The next chorus, the “Desert Chorus,” amplifies the desert in which Hagar and her son were bound to die if the angel had not intervened. In this chorus the desert itself structures and formats life, thinking and behavior.

“Is not their desert the garden of the Lord?
. . . The hunters shall go hungry tonight . . .
As if it [the earth, or even stars-moon-sky-earth] had turned itself away from the world
To leap like a fountain in the mind of God.”

The desert is everything and the fountain in the mind of God becomes the dream, the expectation, the promise to find one day in that desert the Persian rose, yellow and red, the rose from Iran, a Shia Muslim country for sure (though Shia is the minority reference in Islam as opposed to Sunni) but from another culture since they speak an Indo-European language and not a Semitic language.
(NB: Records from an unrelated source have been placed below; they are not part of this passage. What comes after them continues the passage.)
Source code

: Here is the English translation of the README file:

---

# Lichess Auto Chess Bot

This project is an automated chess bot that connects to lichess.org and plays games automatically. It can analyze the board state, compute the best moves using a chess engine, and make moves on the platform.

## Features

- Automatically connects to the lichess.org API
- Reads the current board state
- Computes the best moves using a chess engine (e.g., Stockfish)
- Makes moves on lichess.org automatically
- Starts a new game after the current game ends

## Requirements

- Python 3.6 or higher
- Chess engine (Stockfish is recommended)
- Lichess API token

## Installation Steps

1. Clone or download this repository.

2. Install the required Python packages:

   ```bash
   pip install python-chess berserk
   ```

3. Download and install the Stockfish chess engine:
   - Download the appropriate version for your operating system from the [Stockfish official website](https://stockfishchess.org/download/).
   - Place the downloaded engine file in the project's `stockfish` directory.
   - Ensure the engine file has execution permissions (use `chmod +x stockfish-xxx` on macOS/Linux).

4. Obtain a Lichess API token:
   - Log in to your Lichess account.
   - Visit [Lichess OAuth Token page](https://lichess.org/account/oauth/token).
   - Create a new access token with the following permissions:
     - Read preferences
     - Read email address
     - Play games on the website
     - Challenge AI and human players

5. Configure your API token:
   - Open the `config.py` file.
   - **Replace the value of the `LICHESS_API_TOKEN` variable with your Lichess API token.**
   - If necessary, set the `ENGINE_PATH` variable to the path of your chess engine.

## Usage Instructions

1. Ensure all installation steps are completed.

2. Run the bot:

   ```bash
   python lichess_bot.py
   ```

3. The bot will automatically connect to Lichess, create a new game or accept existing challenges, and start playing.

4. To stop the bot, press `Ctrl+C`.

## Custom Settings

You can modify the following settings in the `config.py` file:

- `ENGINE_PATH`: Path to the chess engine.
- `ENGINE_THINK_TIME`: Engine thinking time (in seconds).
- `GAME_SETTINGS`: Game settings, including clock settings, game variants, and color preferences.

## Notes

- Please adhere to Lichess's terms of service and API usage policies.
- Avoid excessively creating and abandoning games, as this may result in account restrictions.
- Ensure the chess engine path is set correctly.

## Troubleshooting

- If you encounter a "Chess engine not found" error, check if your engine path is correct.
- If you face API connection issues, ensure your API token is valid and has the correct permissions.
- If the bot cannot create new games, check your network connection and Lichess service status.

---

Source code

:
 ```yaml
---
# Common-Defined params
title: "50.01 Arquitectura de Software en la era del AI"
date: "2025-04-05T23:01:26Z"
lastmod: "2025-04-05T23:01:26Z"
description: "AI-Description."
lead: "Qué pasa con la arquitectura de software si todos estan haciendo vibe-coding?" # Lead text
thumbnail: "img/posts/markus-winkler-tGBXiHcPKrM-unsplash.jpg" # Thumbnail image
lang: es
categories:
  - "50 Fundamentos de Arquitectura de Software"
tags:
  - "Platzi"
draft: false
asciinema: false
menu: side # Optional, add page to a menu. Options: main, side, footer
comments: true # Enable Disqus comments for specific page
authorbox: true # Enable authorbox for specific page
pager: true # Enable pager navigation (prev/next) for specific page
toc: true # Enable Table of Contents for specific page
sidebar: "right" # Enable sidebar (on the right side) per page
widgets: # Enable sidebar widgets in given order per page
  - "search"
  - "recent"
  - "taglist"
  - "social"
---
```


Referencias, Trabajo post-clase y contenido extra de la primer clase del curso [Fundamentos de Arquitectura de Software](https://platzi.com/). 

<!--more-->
Once again here the vision is that of Islam but with mixed references and we must keep in mind the Palestinians have three religions, Shia and Sunni Islam and Christianity (as a generic reference to various affiliations). The Jewish religion has only been brought back there over the last century.
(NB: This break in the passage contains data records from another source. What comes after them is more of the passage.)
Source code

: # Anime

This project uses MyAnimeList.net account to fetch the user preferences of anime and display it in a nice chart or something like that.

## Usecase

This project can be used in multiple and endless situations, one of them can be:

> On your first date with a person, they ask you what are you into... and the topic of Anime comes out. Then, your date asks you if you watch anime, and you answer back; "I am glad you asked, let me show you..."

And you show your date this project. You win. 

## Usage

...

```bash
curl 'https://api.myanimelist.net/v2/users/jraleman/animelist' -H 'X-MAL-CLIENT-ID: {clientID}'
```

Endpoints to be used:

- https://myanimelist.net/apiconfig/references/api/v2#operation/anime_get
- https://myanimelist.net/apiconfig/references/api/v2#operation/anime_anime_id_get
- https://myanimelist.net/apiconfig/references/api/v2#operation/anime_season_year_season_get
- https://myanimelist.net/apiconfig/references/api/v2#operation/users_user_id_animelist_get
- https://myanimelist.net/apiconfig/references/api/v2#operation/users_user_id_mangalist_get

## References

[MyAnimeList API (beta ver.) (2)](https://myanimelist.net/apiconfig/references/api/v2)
And we come to the “Day Chorus” that brings the ship and her passengers back to Egypt. It is the most confused and maelstrom-like vision of a country that is well taken care of and cultivated but yet a woman was there and she was wearing a dark veil and then she was pushed underground and there with a voice coming from deep in the ground “broken cement and sand slide into the hole” and it is going to drown this underground voice coming from that woman they like and have banned underground. Once again we see here the fate of those who are pushed away or under by the Israelis who are cultivating the land.
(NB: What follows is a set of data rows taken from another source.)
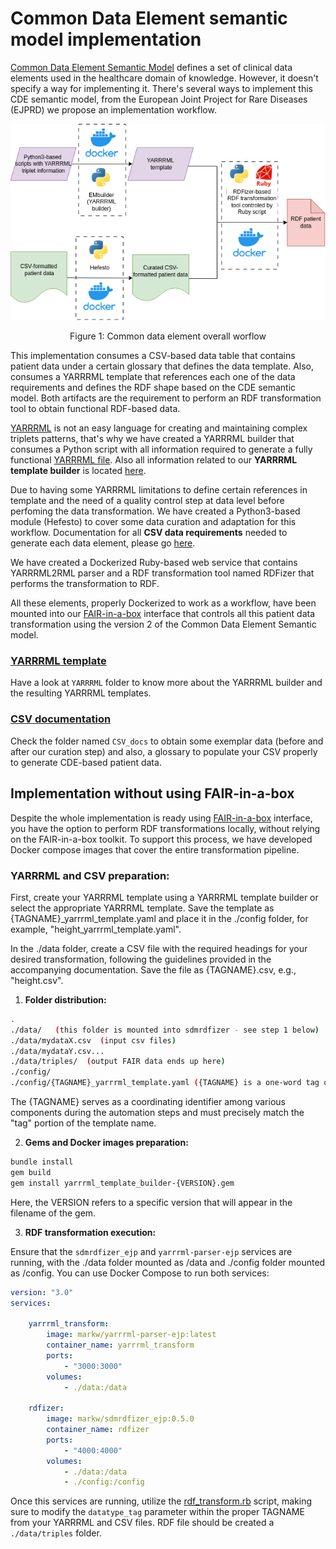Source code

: # Common Data Element semantic model implementation 

[Common Data Element Semantic Model](https://github.com/ejp-rd-vp/CDE-semantic-model) defines a set of clinical data elements used in the healthcare domain of knowledge. However, it doesn't specify a way for implementing it. There's several ways to implement this CDE semantic model, from the European Joint Project for Rare Diseases (EJPRD) we propose an implementation workflow.


<p align="center"> 
	<img src="CDE_version_2.0.0/misc/workflow.png"> 
	<p align="center">Figure 1: Common data element overall worflow </p> 
</p> 

This implementation consumes a CSV-based data table that contains patient data under a certain glossary that defines the data template. Also, consumes a YARRRML template that references each one of the data requirements and defines the RDF shape based on the CDE semantic model. Both artifacts are the requirement to perform an RDF transformation tool to obtain functional RDF-based data.

[YARRRML](https://rml.io/yarrrml/spec/) is not an easy language for creating and maintaining complex triplets patterns, that's why we have created a YARRRML builder that consumes a Python script with all information required to generate a fully functional [YARRRML file](/CDE_version_2.0.0/YARRRML/CDE_yarrrml_template.yaml). Also all information related to our **YARRRML template builder** is located [here](/CDE_version_2.0.0/YARRRML/README.md).

Due to having some YARRRML limitations to define certain references in template and the need of a quality control step at data level before perfoming the data transformation. We have created a Python3-based module (Hefesto) to cover some data curation and adaptation for this workflow. Documentation for all **CSV data requirements** needed to generate each data element, please go [here](/CDE_version_2.0.0/CSV_docs/).

We have created a Dockerized Ruby-based web service that contains YARRRML2RML parser and a RDF transformation tool named RDFizer that performs the transformation to RDF.

All these elements, properly Dockerized to work as a workflow, have been mounted into our [FAIR-in-a-box](https://github.com/ejp-rd-vp/FiaB) interface that controls all this patient data transformation using the version 2 of the Common Data Element Semantic model.

### [YARRRML template](/CDE_version_2.0.0/YARRRML/)

Have a look at `YARRRML` folder to know more about the YARRRML builder and the resulting YARRRML templates.

### [CSV documentation](/CDE_version_2.0.0/CSV_docs/)

Check the folder named `CSV_docs` to obtain some exemplar data (before and after our curation step) and also, a glossary to populate your CSV properly to generate CDE-based patient data.

## Implementation without using FAIR-in-a-box

Despite the whole implementation is ready using [FAIR-in-a-box](https://github.com/ejp-rd-vp/FiaB) interface, you have the option to perform RDF transformations locally, without relying on the FAIR-in-a-box toolkit. To support this process, we have developed Docker compose images that cover the entire transformation pipeline.

### YARRRML and CSV preparation:

First, create your YARRRML template using a YARRRML template builder or select the appropriate YARRRML template. Save the template as {TAGNAME}_yarrrml_template.yaml and place it in the ./config folder, for example, "height_yarrrml_template.yaml".

In the ./data folder, create a CSV file with the required headings for your desired transformation, following the guidelines provided in the accompanying documentation. Save the file as {TAGNAME}.csv, e.g., "height.csv".

1) **Folder distribution:**
```bash
.
./data/   (this folder is mounted into sdmrdfizer - see step 1 below)
./data/mydataX.csv  (input csv files)
./data/mydataY.csv...
./data/triples/  (output FAIR data ends up here)
./config/
./config/{TAGNAME}_yarrrml_template.yaml ({TAGNAME} is a one-word tag of the "type" of data, e.g. "height")
```

The {TAGNAME} serves as a coordinating identifier among various components during the automation steps and must precisely match the "tag" portion of the template name.


2) **Gems and Docker images preparation:**

```bash
bundle install
gem build   
gem install yarrrml_template_builder-{VERSION}.gem
```

Here, the VERSION refers to a specific version that will appear in the filename of the gem.

3) **RDF transformation execution:**


Ensure that the `sdmrdfizer_ejp` and `yarrrml-parser-ejp` services are running, with the ./data folder mounted as /data and ./config folder mounted as /config. You can use Docker Compose to run both services:

```yaml
version: "3.0"
services:

    yarrrml_transform:
        image: markw/yarrrml-parser-ejp:latest
        container_name: yarrrml_transform
        ports:
            - "3000:3000"
        volumes:
            - ./data:/data

    rdfizer:
        image: markw/sdmrdfizer_ejp:0.5.0
        container_name: rdfizer
        ports:
            - "4000:4000"
        volumes:
            - ./data:/data
            - ./config:/config

```
Once this services are running, utilize the [rdf_transform.rb](/CDE_version_2.0.0/misc/rdf_transform.rb) script, making sure to modify the `datatype_tag` parameter within the proper TAGNAME from your YARRRML and CSV files. RDF file should be created a `./data/triples` folder.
When you see these choruses in a sequential approach, you then can consider the real story of what the real event is. The real event is the hijacking of the cruise ship Achille Lauro. The events and even the words of the Captain or his mate are directly taken from the Memoir the Captain of the ship actually wrote after the event and John Adams said in 1995 in the above-quoted interview that they had a photocopy of that Memoir available all the time in some kind of English translation:

“David Beverly: Do you know if Alice Goodman used Gerardo De Rosa’s . . .
John Adams: Memoirs? Absolutely. Is that book available now?
David Beverly: In Italian.
John Adams: No, there is somebody who did an English version of it because I remember having that while I was composing. Somebody had translated it and we had a Xeroxed typescript of it. Now I don’t know if it ever got published or not, but that whole Captain’s monologue [from the opening of Act I, scene 1.] is largely taken from his memoirs. It’s amazing how Alice took his words and then put it into beautiful poetry.

This hijacking is a political action with military force that we call today a terrorist act. The political motivations of such acts do not change the qualification of the act. The Palestinians appear to be “cool” at the beginning but very fast things change when they start sorting out the passengers and extracting Americans, British citizens and Jews. They want some kind of political benefit from this action that has to be negotiated with Syria and the second in Command of the Palestinian Liberation Organization, Mahmoud Abbas (the present Chairman of the PLO), but this fails and they understand very fast that killing the passengers one by one every fifteen minutes will not make anyone move. So they come back to Egypt, disembark and disappear leaving the passengers and the crew behind. They had killed one Jewish man, a crippled person who was in a wheel chair and the opera closes on a long lamentation of his wife. And those concluding words are sinister in meaning particularly applied to humanity:

“Suffering is certain.
The remembered man
Rising from my heart
Into the world to come,
It is he whom
The Lord will redeem
When I am dead.
I should have died.
If a hundred
People were murdered
And their blood
Flowed in the wake
Of this ship like
Oil, only then
Would the world intervene.
They should have killed me.
I wanted to die.
I wanted to die.”

We note the husband will not be redeemed as long as his wife is not dead. That’s a Jewish superstition I guess. And out of love for him his wife wants to be dead but she cannot kill herself and she regrets she has not been killed like him. And the world can only be moved if the blood poured in the ocean becomes oil. Oil is the only incentive resource that will make the world react to anything. This is of course not gratuitous and it is political.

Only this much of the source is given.